Was the R32 that bent a rod Moacur's?

Moacur's was bent, but only slightly. He has now a fully built bottom end, Rods & Pistons...and is showing WONDERFUL restraint as he "breaks" it in







(we are very proud of Jeff's discipline







)
The 'other' R32 that I was referring too pretzeled the rod, and poked it through the block. Now mind you it didn't just "poke" through the block, it poked through the front, then on the rotation, poked through the back....and so violently that it dislodged the entire accessory bracket; punched the H2O pump OUT OF THE BLOCK, and took roughly 3 hours to clean up the dyno from oil and coolant. The customer is awesome, he was like..."time to build the bottom"







That car was making 550awhp at 4K with 11.3 AFR when it happened; stock rods, stock bottom end.....







Too much pressure, is TOO much pressure for stock parts
Now, that bottom end is fully built, and will be going *BACK* in the car and *BACK* on the dyno......


----------



## KubotaPowered (Jan 27, 2005)

*Re: FV-QR (C2Motorsports)*

Nice work guys, keep it up!!!! http://****************.com/smile/emthup.gif


----------



## DarkSideGTI (Aug 11, 2001)

*Re: FV-QR (KubotaPowered)*

damn, I thought the VR could hold 550wheel just fine. Looks like I will be keeping boost down until I build up the bottom end. I could understand Moacur's as he had a major boost spike, but for the other one to blow with a good a/f is scary.


----------



## Jefnes3 (Aug 17, 2001)

*Re: FV-QR (DarkSideGTI)*


_Quote, originally posted by *DarkSideGTI* »_damn, I thought the VR could hold 550wheel just fine. 

Its torque that bends/breaks rods.
500awhp @ 4k rpm is over 600lbft.
-Jeffrey Atwood


----------



## DarkSideGTI (Aug 11, 2001)

*Re: FV-QR (Jefnes3)*


_Quote, originally posted by *Jefnes3* »_
Its torque that bends/breaks rods.
500awhp @ 4k rpm is over 600lbft.
-Jeffrey Atwood

Ahh yeah that would explain it. I am gonna try to keep my car to around 500-550 lb/ft before I build the bottom end.


----------



## AutobahnTuningSolutions (Jan 14, 2008)
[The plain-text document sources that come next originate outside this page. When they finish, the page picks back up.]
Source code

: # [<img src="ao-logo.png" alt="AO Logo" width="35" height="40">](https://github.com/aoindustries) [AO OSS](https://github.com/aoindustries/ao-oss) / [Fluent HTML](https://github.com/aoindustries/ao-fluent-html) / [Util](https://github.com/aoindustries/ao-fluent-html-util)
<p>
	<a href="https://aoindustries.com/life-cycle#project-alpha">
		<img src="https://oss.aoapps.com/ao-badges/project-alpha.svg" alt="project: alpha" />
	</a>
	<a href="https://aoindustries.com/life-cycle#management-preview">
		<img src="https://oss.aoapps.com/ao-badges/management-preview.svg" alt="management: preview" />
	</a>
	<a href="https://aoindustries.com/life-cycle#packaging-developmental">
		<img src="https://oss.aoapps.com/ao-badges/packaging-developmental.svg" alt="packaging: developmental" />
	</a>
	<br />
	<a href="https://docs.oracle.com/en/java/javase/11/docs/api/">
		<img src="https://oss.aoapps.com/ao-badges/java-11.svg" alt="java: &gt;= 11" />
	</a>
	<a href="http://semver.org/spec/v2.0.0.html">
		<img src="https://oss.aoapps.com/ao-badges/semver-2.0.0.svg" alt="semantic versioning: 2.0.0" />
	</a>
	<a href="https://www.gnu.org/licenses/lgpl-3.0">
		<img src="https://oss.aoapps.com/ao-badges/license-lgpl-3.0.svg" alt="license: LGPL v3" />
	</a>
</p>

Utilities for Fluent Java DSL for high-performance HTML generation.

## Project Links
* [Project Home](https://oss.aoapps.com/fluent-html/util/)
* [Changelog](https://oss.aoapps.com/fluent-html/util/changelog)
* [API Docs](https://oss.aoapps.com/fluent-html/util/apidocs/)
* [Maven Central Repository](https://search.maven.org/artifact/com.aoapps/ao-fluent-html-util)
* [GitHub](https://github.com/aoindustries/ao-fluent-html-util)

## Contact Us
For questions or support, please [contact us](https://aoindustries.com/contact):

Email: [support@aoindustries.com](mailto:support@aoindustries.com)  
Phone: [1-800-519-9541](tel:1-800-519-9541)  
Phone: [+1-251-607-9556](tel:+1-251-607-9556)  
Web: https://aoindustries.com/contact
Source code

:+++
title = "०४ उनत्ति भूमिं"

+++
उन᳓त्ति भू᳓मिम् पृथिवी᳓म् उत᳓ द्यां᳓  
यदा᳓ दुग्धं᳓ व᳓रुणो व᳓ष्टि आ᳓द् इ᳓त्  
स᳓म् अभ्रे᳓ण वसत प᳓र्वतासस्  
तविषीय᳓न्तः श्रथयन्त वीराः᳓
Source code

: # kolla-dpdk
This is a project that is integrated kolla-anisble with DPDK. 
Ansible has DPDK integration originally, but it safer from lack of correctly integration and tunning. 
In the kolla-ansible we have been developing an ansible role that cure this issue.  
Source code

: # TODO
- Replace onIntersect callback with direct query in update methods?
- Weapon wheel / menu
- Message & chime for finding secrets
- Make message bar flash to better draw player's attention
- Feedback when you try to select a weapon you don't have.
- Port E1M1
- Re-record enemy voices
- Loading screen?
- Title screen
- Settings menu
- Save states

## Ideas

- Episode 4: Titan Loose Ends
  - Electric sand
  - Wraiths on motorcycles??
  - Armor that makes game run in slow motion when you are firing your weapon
*Re: C2Motorsports MK4 R32 BIG Turbo ready for H2O (AutobahnTuningSolutions)*


_Quote, originally posted by *AutobahnTuningSolutions* »_Where are you guys sourcing those 3 to 4" transitions?


----------



## C2Motorsports (Nov 25, 2003)

*Re: C2Motorsports MK4 R32 BIG Turbo ready for H2O (AutobahnTuningSolutions)*


_Quote, originally posted by *AutobahnTuningSolutions* »_Where are you guys sourcing those 3 to 4" transitions?

Our fabricator is on vacation, as soon as he returns, I will provide you with an answer.
C2


----------



## Tom Long (Sep 21, 2007)

*Re: FV-QR (C2Motorsports)*


_Quote, originally posted by *C2Motorsports* »_
Now mind you it didn't just "poke" through the block, it poked through the front 

Like this Chris?
























_Quote, originally posted by *C2Motorsports* »_
"time to build the bottom"









My thoughts exactlly http://****************.com/smile/emthup.gif


----------



## C2Motorsports (Nov 25, 2003)

*Re: FV-QR (pOrKcHoP bOy)*


_Quote, originally posted by *pOrKcHoP bOy* »_
Like this Chris?























My thoughts exactlly http://****************.com/smile/emthup.gif 

Nice "access" window


----------



## BLSport (Dec 24, 2005)

*Re: C2Motorsports MK4 R32 BIG Turbo ready for H2O (C2Motorsports)*

You folks do some really beautiful fab work, good stuff!


----------



## C2Motorsports (Nov 25, 2003)

*Re: C2Motorsports MK4 R32 BIG Turbo ready for H2O (BLSport)*


_Quote, originally posted by *BLSport* »_You folks do some really beautiful fab work, good stuff!









Thank you for the compliments....and please come by and see it in person


----------



## OrangeDUB (Sep 18, 2006)

*Re: C2Motorsports MK4 R32 BIG Turbo ready for H2O (C2Motorsports)*


_Quote, originally posted by *C2Motorsports* »_
Thank you for the compliments....and please come by and see it in person









I will for sure... just to see a badass R http://****************.com/smile/emthup.gif


----------



## AutobahnTuningSolutions (Jan 14, 2008)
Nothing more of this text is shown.